**Your task:** Restate the records in full and exactly, with no images included.

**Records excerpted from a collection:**
►

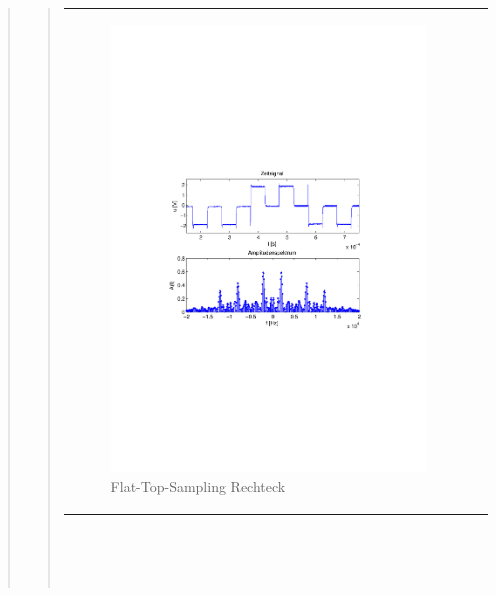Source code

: \begin{quote}
\begin{quote}
\begin{center}
\begin{tabular}{ll}
                \begin{minipage}{0.6\textwidth}
                    \begin{figure}[H]
                        \includegraphics[scale=0.55, trim = 16mm 70mm 16mm 85mm, clip]{Bilder/flatskizze}
                       \caption{Flat-Top-Sampling Rechteck}
                      \label{fig:flatrec}
                    \end{figure}
                \end{minipage}
            
            \end{tabular}
            \end{center}
            \ \\
            \ \\
            \ \\
            

\end{quote}
\end{quote}
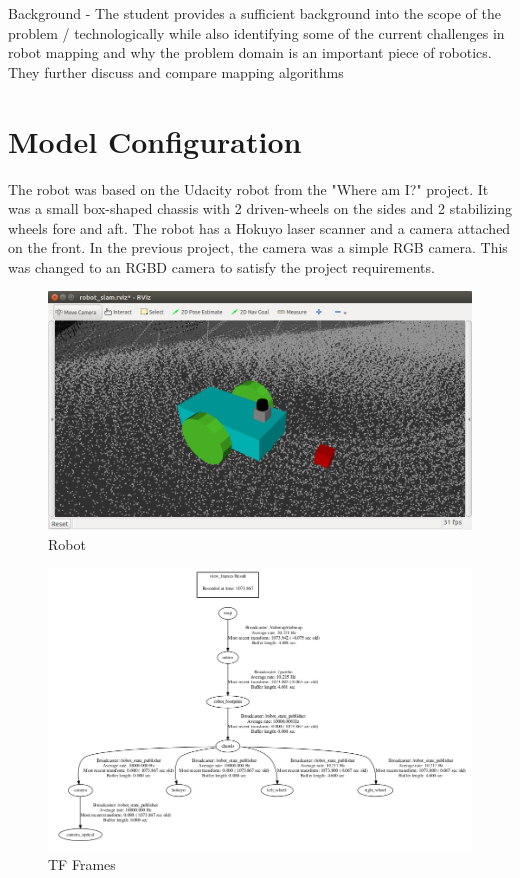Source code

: \documentclass[10pt,journal,compsoc]{IEEEtran}
\begin{document}
Background - The student provides a sufficient background into the scope of the problem / technologically while also identifying some of the current challenges in robot mapping and why the problem domain is an important piece of robotics. They further discuss and compare mapping algorithms

\section{Model Configuration}
The robot was based on the Udacity robot from the "Where am I?" project. It was a small box-shaped chassis with 2 driven-wheels on the sides and 2 stabilizing wheels fore and aft. The robot has a Hokuyo laser scanner and a camera attached on the front. In the previous project, the camera was a simple RGB camera. This was changed to an RGBD camera to satisfy the project requirements.

\begin{figure}[thpb]
    \centering
    \includegraphics[width=\linewidth]{robot}
    \caption{Robot}
    \label{fig:robot}
\end{figure}

\begin{figure}[thpb]
    \centering
    \includegraphics[width=\linewidth]{frames}
    \caption{TF Frames}
    \label{fig:frames}
\end{figure}
\end{document}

◄

**Answer to the problem:**
Source code

: \begin{quote}
\begin{quote}
\begin{center}
\begin{tabular}{ll}
                \begin{minipage}{0.6\textwidth}
                    \begin{figure}[H]
                        \includegraphics[scale=0.55, trim = 16mm 70mm 16mm 85mm, clip]{Bilder/flatskizze}
                       \caption{Flat-Top-Sampling Rechteck}
                      \label{fig:flatrec}
                    \end{figure}
                \end{minipage}
            
            \end{tabular}
            \end{center}
            \ \\
            \ \\
            \ \\
            

\end{quote}
\end{quote}
Source code

: \documentclass[10pt,journal,compsoc]{IEEEtran}
\begin{document}
Background - The student provides a sufficient background into the scope of the problem / technologically while also identifying some of the current challenges in robot mapping and why the problem domain is an important piece of robotics. They further discuss and compare mapping algorithms

\section{Model Configuration}
The robot was based on the Udacity robot from the "Where am I?" project. It was a small box-shaped chassis with 2 driven-wheels on the sides and 2 stabilizing wheels fore and aft. The robot has a Hokuyo laser scanner and a camera attached on the front. In the previous project, the camera was a simple RGB camera. This was changed to an RGBD camera to satisfy the project requirements.

\begin{figure}[thpb]
    \centering
    \includegraphics[width=\linewidth]{robot}
    \caption{Robot}
    \label{fig:robot}
\end{figure}

\begin{figure}[thpb]
    \centering
    \includegraphics[width=\linewidth]{frames}
    \caption{TF Frames}
    \label{fig:frames}
\end{figure}
\end{document}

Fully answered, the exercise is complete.